Set down exactly, from the records below, the line with "- [ ] Mobile compatibility matrix completion" through the line with "END OF ROUND PROMPT - EXECUTE IMMEDIATELY", and nothing else.

**Stored data**
────────────────────

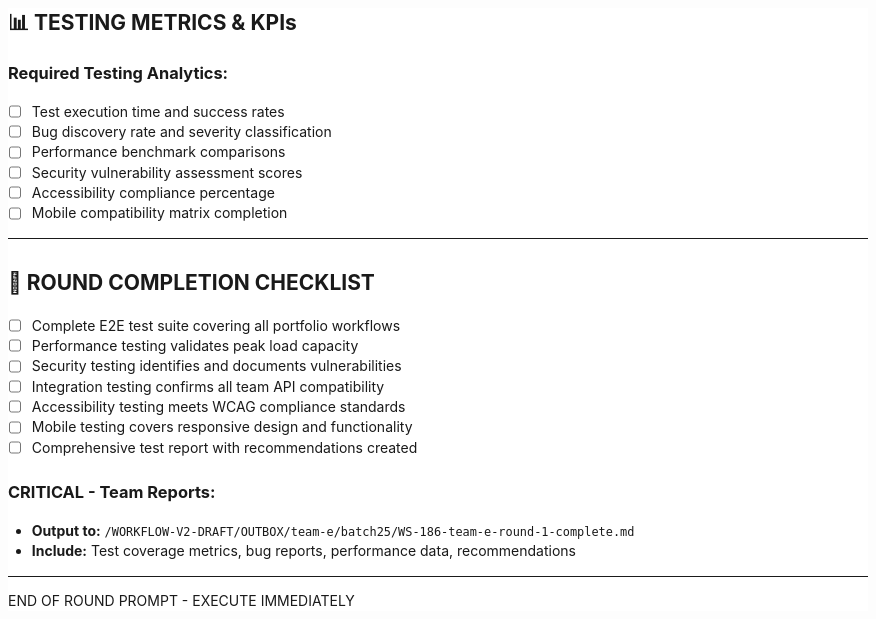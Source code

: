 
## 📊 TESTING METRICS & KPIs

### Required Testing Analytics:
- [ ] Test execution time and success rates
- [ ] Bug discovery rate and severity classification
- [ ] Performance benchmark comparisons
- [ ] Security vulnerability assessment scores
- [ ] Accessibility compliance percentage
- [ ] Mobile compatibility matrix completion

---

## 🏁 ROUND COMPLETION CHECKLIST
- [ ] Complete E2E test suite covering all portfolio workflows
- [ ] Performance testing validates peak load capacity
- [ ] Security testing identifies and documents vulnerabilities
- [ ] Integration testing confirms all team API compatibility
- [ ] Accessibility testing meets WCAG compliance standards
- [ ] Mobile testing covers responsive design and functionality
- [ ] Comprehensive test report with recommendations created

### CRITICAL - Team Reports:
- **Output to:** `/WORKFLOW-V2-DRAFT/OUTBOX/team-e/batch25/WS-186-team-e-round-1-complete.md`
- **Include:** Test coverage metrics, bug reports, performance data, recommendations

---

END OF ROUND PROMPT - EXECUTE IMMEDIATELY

────────────────────

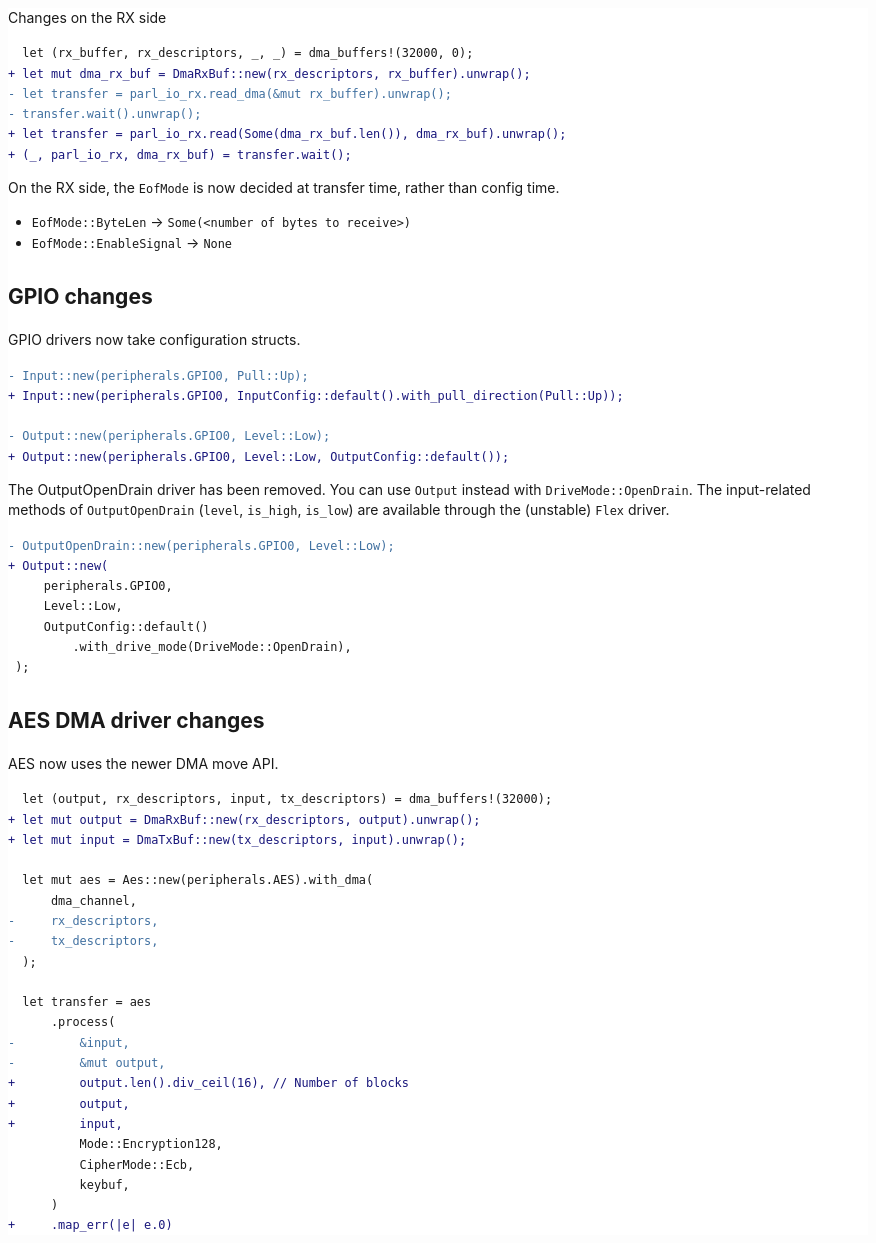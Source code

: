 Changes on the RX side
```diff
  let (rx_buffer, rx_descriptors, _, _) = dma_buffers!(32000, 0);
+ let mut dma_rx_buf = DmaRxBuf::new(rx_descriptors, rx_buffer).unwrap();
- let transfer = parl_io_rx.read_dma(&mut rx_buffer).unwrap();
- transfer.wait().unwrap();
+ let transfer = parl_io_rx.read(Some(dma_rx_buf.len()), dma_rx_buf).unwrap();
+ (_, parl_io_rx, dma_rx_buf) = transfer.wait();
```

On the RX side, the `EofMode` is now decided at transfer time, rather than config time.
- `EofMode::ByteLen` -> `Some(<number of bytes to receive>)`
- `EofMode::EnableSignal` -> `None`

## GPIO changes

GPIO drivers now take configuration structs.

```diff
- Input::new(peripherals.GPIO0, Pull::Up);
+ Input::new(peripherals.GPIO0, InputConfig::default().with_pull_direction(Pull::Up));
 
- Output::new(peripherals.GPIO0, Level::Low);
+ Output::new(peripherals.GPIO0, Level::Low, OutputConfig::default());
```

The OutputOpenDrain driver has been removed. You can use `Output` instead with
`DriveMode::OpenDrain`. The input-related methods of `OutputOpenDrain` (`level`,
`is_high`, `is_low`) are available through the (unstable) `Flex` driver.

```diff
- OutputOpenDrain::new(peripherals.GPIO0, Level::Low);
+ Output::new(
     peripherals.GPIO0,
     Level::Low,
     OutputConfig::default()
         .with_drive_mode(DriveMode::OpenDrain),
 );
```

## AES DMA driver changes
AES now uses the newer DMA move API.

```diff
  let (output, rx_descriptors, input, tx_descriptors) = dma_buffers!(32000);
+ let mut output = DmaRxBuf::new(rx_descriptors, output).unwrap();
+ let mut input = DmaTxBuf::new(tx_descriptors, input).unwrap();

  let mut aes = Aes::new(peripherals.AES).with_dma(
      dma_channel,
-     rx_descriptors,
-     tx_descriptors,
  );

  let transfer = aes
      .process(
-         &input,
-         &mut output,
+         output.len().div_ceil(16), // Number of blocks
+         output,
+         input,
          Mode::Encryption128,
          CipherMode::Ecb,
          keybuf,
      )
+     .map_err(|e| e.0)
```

────────────────────

**OUTPUT FOR THIS EXERCISE**
- [ ] Mobile compatibility matrix completion

---

## 🏁 ROUND COMPLETION CHECKLIST
- [ ] Complete E2E test suite covering all portfolio workflows
- [ ] Performance testing validates peak load capacity
- [ ] Security testing identifies and documents vulnerabilities
- [ ] Integration testing confirms all team API compatibility
- [ ] Accessibility testing meets WCAG compliance standards
- [ ] Mobile testing covers responsive design and functionality
- [ ] Comprehensive test report with recommendations created

### CRITICAL - Team Reports:
- **Output to:** `/WORKFLOW-V2-DRAFT/OUTBOX/team-e/batch25/WS-186-team-e-round-1-complete.md`
- **Include:** Test coverage metrics, bug reports, performance data, recommendations

---

END OF ROUND PROMPT - EXECUTE IMMEDIATELY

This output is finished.